INFORMATION SUPPLIED:

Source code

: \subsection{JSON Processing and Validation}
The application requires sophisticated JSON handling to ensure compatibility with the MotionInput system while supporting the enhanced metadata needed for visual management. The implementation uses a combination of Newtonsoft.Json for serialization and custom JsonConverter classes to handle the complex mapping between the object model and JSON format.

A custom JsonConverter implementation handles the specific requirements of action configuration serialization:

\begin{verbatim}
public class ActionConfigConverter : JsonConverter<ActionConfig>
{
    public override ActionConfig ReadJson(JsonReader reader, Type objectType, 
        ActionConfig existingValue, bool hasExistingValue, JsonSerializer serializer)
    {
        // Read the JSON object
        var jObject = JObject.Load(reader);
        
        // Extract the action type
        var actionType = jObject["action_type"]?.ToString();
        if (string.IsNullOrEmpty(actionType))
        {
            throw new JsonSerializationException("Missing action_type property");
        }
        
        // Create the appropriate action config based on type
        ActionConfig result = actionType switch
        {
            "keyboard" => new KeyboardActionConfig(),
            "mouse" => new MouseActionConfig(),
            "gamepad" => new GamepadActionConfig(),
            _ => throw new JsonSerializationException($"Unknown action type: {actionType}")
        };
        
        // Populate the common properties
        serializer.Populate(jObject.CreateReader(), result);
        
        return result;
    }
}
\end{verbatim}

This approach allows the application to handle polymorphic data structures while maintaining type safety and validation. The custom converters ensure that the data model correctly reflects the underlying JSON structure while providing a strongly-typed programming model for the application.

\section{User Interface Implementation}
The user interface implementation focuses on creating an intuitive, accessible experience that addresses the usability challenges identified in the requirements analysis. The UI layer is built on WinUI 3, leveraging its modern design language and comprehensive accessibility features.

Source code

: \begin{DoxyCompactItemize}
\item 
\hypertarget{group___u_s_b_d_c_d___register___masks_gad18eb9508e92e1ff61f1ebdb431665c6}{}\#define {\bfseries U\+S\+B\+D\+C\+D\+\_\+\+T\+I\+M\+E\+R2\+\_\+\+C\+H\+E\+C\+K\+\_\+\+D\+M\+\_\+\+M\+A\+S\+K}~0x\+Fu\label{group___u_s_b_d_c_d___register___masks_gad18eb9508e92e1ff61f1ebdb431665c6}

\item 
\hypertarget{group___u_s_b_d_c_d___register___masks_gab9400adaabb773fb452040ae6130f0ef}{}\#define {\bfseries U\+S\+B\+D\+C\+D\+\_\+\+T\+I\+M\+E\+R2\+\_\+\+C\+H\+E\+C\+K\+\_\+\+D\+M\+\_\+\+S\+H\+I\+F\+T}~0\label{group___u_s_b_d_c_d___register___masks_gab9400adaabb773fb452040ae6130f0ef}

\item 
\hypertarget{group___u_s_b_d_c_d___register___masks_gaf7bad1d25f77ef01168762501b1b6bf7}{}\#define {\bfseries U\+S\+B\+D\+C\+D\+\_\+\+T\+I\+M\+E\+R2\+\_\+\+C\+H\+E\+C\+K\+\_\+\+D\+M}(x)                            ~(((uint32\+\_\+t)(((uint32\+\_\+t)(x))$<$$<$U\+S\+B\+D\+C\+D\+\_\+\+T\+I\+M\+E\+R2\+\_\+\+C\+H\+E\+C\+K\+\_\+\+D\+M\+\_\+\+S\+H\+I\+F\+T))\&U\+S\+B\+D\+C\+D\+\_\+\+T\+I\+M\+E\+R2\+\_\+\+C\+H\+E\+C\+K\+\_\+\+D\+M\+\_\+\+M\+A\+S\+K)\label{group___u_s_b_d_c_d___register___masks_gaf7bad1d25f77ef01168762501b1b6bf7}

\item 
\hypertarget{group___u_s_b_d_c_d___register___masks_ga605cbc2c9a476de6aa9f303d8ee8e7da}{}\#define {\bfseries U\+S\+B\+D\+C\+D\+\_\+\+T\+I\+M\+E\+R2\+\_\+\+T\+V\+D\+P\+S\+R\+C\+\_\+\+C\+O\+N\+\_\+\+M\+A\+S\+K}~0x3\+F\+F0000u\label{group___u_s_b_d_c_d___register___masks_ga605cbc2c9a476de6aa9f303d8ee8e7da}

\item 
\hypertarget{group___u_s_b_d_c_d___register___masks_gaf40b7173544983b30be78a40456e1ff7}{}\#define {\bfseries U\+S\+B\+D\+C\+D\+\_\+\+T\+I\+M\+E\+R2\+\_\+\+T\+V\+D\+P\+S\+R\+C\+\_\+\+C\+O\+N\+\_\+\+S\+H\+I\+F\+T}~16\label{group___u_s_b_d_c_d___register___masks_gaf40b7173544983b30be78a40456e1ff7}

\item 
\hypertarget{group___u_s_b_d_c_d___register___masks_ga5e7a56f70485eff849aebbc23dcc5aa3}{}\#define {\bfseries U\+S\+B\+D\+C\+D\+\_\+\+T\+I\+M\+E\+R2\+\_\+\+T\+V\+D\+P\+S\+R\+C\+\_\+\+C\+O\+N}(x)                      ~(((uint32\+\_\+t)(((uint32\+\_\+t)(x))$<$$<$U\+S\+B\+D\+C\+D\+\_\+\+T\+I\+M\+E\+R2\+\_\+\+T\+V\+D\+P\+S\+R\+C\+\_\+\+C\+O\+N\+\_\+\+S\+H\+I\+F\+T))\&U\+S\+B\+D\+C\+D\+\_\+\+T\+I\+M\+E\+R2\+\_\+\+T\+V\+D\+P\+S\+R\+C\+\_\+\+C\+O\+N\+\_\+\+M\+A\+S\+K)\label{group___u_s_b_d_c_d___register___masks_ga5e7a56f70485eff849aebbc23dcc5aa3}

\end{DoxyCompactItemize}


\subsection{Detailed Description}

EXERCISE OBJECTIVE:
All of the records above are to be returned exactly as they stand.

PROBLEM SOLUTION:
Source code

: \subsection{JSON Processing and Validation}
The application requires sophisticated JSON handling to ensure compatibility with the MotionInput system while supporting the enhanced metadata needed for visual management. The implementation uses a combination of Newtonsoft.Json for serialization and custom JsonConverter classes to handle the complex mapping between the object model and JSON format.

A custom JsonConverter implementation handles the specific requirements of action configuration serialization:

\begin{verbatim}
public class ActionConfigConverter : JsonConverter<ActionConfig>
{
    public override ActionConfig ReadJson(JsonReader reader, Type objectType, 
        ActionConfig existingValue, bool hasExistingValue, JsonSerializer serializer)
    {
        // Read the JSON object
        var jObject = JObject.Load(reader);
        
        // Extract the action type
        var actionType = jObject["action_type"]?.ToString();
        if (string.IsNullOrEmpty(actionType))
        {
            throw new JsonSerializationException("Missing action_type property");
        }
        
        // Create the appropriate action config based on type
        ActionConfig result = actionType switch
        {
            "keyboard" => new KeyboardActionConfig(),
            "mouse" => new MouseActionConfig(),
            "gamepad" => new GamepadActionConfig(),
            _ => throw new JsonSerializationException($"Unknown action type: {actionType}")
        };
        
        // Populate the common properties
        serializer.Populate(jObject.CreateReader(), result);
        
        return result;
    }
}
\end{verbatim}

This approach allows the application to handle polymorphic data structures while maintaining type safety and validation. The custom converters ensure that the data model correctly reflects the underlying JSON structure while providing a strongly-typed programming model for the application.

\section{User Interface Implementation}
The user interface implementation focuses on creating an intuitive, accessible experience that addresses the usability challenges identified in the requirements analysis. The UI layer is built on WinUI 3, leveraging its modern design language and comprehensive accessibility features.

Source code

: \begin{DoxyCompactItemize}
\item 
\hypertarget{group___u_s_b_d_c_d___register___masks_gad18eb9508e92e1ff61f1ebdb431665c6}{}\#define {\bfseries U\+S\+B\+D\+C\+D\+\_\+\+T\+I\+M\+E\+R2\+\_\+\+C\+H\+E\+C\+K\+\_\+\+D\+M\+\_\+\+M\+A\+S\+K}~0x\+Fu\label{group___u_s_b_d_c_d___register___masks_gad18eb9508e92e1ff61f1ebdb431665c6}

\item 
\hypertarget{group___u_s_b_d_c_d___register___masks_gab9400adaabb773fb452040ae6130f0ef}{}\#define {\bfseries U\+S\+B\+D\+C\+D\+\_\+\+T\+I\+M\+E\+R2\+\_\+\+C\+H\+E\+C\+K\+\_\+\+D\+M\+\_\+\+S\+H\+I\+F\+T}~0\label{group___u_s_b_d_c_d___register___masks_gab9400adaabb773fb452040ae6130f0ef}

\item 
\hypertarget{group___u_s_b_d_c_d___register___masks_gaf7bad1d25f77ef01168762501b1b6bf7}{}\#define {\bfseries U\+S\+B\+D\+C\+D\+\_\+\+T\+I\+M\+E\+R2\+\_\+\+C\+H\+E\+C\+K\+\_\+\+D\+M}(x)                            ~(((uint32\+\_\+t)(((uint32\+\_\+t)(x))$<$$<$U\+S\+B\+D\+C\+D\+\_\+\+T\+I\+M\+E\+R2\+\_\+\+C\+H\+E\+C\+K\+\_\+\+D\+M\+\_\+\+S\+H\+I\+F\+T))\&U\+S\+B\+D\+C\+D\+\_\+\+T\+I\+M\+E\+R2\+\_\+\+C\+H\+E\+C\+K\+\_\+\+D\+M\+\_\+\+M\+A\+S\+K)\label{group___u_s_b_d_c_d___register___masks_gaf7bad1d25f77ef01168762501b1b6bf7}

\item 
\hypertarget{group___u_s_b_d_c_d___register___masks_ga605cbc2c9a476de6aa9f303d8ee8e7da}{}\#define {\bfseries U\+S\+B\+D\+C\+D\+\_\+\+T\+I\+M\+E\+R2\+\_\+\+T\+V\+D\+P\+S\+R\+C\+\_\+\+C\+O\+N\+\_\+\+M\+A\+S\+K}~0x3\+F\+F0000u\label{group___u_s_b_d_c_d___register___masks_ga605cbc2c9a476de6aa9f303d8ee8e7da}

\item 
\hypertarget{group___u_s_b_d_c_d___register___masks_gaf40b7173544983b30be78a40456e1ff7}{}\#define {\bfseries U\+S\+B\+D\+C\+D\+\_\+\+T\+I\+M\+E\+R2\+\_\+\+T\+V\+D\+P\+S\+R\+C\+\_\+\+C\+O\+N\+\_\+\+S\+H\+I\+F\+T}~16\label{group___u_s_b_d_c_d___register___masks_gaf40b7173544983b30be78a40456e1ff7}

\item 
\hypertarget{group___u_s_b_d_c_d___register___masks_ga5e7a56f70485eff849aebbc23dcc5aa3}{}\#define {\bfseries U\+S\+B\+D\+C\+D\+\_\+\+T\+I\+M\+E\+R2\+\_\+\+T\+V\+D\+P\+S\+R\+C\+\_\+\+C\+O\+N}(x)                      ~(((uint32\+\_\+t)(((uint32\+\_\+t)(x))$<$$<$U\+S\+B\+D\+C\+D\+\_\+\+T\+I\+M\+E\+R2\+\_\+\+T\+V\+D\+P\+S\+R\+C\+\_\+\+C\+O\+N\+\_\+\+S\+H\+I\+F\+T))\&U\+S\+B\+D\+C\+D\+\_\+\+T\+I\+M\+E\+R2\+\_\+\+T\+V\+D\+P\+S\+R\+C\+\_\+\+C\+O\+N\+\_\+\+M\+A\+S\+K)\label{group___u_s_b_d_c_d___register___masks_ga5e7a56f70485eff849aebbc23dcc5aa3}

\end{DoxyCompactItemize}


\subsection{Detailed Description}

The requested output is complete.